▸ Material for this task
□ □ □ □
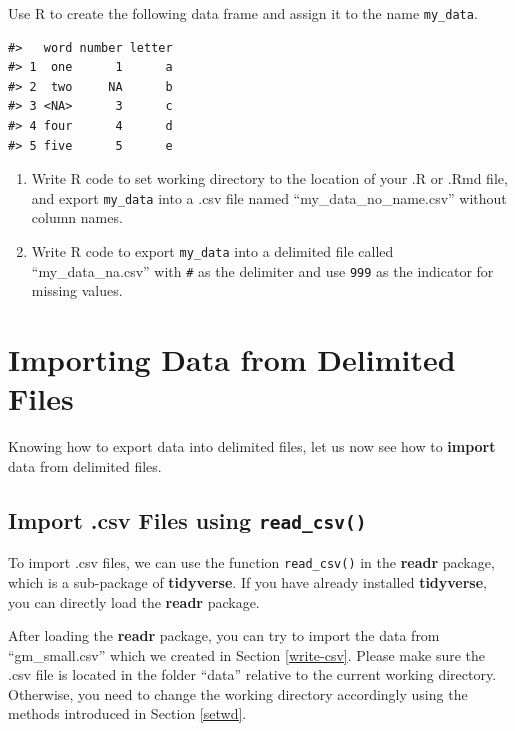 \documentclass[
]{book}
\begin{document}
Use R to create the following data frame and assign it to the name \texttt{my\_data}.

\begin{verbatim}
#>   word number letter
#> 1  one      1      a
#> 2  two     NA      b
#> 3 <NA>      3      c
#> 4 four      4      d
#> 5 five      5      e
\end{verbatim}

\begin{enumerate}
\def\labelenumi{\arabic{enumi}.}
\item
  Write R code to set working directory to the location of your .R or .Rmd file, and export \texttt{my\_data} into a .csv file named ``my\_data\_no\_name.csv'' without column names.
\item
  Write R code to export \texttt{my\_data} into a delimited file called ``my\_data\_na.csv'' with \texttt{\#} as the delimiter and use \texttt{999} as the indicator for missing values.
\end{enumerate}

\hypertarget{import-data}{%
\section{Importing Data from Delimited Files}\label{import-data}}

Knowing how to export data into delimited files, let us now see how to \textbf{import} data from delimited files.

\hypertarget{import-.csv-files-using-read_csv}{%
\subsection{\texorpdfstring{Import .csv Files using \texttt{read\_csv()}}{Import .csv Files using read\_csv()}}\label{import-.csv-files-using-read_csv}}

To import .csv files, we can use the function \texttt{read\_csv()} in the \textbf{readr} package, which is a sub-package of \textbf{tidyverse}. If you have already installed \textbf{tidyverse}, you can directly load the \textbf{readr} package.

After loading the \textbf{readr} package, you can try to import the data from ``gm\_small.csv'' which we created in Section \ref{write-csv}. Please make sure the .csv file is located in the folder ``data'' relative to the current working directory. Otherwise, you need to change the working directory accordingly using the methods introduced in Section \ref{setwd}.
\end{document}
□ □ □ □
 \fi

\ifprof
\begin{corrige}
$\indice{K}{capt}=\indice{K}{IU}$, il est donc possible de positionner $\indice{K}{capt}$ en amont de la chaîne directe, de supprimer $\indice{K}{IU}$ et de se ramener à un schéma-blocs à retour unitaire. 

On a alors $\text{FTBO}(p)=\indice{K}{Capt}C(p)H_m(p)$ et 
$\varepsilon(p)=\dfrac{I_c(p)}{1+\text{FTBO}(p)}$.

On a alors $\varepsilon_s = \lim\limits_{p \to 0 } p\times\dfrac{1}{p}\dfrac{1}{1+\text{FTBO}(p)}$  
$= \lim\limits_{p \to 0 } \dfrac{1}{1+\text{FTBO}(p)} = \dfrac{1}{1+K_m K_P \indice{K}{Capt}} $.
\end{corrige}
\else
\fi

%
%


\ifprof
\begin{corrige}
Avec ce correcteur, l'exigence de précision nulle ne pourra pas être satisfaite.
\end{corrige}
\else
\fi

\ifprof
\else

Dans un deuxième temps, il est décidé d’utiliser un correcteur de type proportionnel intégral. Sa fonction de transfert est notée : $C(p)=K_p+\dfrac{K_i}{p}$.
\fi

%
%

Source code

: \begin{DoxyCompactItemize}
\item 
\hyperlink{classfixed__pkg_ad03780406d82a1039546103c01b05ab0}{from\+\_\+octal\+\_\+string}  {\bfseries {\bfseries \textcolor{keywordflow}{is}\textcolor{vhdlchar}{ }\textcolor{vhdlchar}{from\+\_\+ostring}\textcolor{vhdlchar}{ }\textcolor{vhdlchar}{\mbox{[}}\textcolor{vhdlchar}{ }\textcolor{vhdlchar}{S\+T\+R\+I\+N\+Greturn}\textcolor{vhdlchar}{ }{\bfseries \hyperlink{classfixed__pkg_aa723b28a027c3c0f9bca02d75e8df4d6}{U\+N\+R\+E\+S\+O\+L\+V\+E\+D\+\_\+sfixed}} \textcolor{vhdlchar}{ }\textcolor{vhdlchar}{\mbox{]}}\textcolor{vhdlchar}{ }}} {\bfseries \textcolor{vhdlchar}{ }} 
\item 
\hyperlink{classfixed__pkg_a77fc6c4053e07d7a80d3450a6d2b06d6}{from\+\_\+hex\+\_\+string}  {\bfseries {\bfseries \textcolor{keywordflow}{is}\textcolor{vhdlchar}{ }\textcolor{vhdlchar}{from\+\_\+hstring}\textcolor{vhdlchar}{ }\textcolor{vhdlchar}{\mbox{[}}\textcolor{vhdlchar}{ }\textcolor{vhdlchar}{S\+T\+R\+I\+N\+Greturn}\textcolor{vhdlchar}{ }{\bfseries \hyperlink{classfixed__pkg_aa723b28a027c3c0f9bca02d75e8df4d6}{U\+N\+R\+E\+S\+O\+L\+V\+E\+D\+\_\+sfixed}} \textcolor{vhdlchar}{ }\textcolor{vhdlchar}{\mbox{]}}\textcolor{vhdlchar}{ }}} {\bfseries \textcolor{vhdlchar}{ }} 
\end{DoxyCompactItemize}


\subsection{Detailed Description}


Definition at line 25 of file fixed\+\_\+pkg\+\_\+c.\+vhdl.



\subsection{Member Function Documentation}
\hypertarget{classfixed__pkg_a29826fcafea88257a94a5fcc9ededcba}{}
□ □ □ □
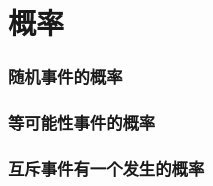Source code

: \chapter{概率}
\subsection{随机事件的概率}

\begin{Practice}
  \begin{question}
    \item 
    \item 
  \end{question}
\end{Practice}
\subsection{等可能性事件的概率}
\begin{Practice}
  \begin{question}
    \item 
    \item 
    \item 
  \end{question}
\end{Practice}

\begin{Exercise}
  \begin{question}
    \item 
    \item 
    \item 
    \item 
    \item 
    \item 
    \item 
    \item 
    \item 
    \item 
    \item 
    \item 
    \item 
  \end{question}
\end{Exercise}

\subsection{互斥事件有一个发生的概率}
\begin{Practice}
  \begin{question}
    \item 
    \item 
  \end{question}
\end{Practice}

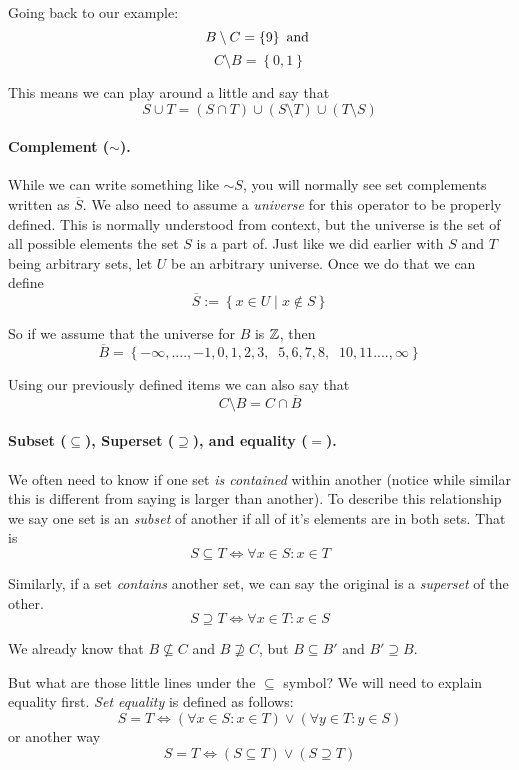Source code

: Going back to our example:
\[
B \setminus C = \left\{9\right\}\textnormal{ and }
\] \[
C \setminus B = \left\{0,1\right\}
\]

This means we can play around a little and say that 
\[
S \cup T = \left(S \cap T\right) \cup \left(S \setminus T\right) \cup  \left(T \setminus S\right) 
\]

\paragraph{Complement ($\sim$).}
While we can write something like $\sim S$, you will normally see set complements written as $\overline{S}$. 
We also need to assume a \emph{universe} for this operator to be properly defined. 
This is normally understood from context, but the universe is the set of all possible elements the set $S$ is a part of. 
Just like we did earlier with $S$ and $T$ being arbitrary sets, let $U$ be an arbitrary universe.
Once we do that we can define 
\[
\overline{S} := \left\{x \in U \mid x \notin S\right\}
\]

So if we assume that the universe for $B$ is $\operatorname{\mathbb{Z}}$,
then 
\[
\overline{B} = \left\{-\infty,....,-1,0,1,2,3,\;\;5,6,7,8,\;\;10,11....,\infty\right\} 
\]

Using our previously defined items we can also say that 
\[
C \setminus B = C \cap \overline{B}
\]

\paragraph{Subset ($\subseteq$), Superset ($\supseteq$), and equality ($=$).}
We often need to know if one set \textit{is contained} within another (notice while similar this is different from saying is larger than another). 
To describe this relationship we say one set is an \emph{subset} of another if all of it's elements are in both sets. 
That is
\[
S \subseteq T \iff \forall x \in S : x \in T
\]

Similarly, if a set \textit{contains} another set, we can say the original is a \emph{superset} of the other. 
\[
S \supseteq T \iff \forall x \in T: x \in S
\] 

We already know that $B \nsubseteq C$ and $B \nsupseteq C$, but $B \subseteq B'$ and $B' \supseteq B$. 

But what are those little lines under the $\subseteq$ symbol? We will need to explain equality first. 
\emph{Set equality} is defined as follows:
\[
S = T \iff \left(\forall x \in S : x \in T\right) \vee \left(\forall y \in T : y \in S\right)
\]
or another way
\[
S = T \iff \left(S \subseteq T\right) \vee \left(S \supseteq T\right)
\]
□ □ □ □
▸ Work request
In the data above, how many lines include the word "setminus"? Answer with the number only.

▸ Answer space
4